Profits are falling and the advisor force is shrinking at Oppenheimer & Co., a brokerage firm with a reputation for giving troubled advisors a second chance but which has fallen under intense regulatory scrutiny in recent years.
The New York firm said profits for its private client group plummeted 40% year-over-year, falling to $14 million for the quarter from $23 million for the same period a year ago. The firm blamed the slump on lower transaction-based revenue and higher legal and regulatory costs.
Meanwhile, advisors have been jumping ship from Oppenheimer; headcount at the brokerage firm fell to 1,233 for the fourth quarter, a decline of 91 from the year-ago period. Oppenheimer attributed the drop to the company's "ongoing review of financial advisor productivity, compliance, and client service," according to its earnings report.
However, the firm's advisor force has actually been shrinking for some time. Five years ago, Oppenheimer employed about 1,500 advisors. The departures at Oppenheimer appear to be picking up steam.
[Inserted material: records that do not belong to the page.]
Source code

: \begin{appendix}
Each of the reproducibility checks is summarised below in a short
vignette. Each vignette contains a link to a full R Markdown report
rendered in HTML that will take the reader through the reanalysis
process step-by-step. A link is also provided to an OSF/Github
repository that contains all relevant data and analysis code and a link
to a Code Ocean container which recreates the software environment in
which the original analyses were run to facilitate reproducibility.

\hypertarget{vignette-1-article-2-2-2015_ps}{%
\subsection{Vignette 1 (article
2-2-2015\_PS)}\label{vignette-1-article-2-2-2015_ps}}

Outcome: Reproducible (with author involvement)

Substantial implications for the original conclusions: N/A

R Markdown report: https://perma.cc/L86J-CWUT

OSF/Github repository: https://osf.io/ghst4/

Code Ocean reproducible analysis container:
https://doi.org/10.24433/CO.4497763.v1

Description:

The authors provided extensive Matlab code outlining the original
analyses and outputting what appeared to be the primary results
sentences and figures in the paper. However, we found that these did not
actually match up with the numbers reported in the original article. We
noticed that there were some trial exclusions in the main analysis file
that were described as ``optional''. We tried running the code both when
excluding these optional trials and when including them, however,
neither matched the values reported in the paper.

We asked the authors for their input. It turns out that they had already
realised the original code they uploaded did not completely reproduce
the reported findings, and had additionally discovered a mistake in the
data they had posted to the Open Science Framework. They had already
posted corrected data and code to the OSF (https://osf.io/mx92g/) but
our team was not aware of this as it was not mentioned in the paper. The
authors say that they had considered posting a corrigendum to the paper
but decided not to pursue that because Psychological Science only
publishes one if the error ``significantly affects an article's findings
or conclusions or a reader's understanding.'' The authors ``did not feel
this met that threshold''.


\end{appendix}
Recruiters say some advisors have been leaving due to the company's outdated technology and its legal and compliance troubles. "Their recruiting deal stinks," says a recruiter who asked not to be named.
This recruiter says that the firm used to be a home for advisors looking for a second chance after having some kind of non-criminal issue at their past firm.
"The big advantage for them was that you had a lot of flexibility. It was for people who didn't fit the mold. Now, I don't know," the recruiter says.
Oppenheimer's run-ins with regulators, who have hit the firm with millions in fines, are also a contributing factor to advisor departures and weak recruiting.
"Oppenheimer's recent history of bad press, which followed bad hires, and mediocre recruiting deals makes it hard for them to attract A players. That makes the A players that they have nervous," says recruiter Danny Sarch.
The company is overseen by a Wall Street veteran, Albert G. Lowenthal, who has served as chairman and CEO for Oppenheimer and its predecessor firm Fahnestock & Co., since 1985. He has been working in the securities industry since 1967, according to the company's website.
In 2003, Fahnestock acquired Oppenheimer private client and asset management units from CIBC World Markets, and then renamed itself.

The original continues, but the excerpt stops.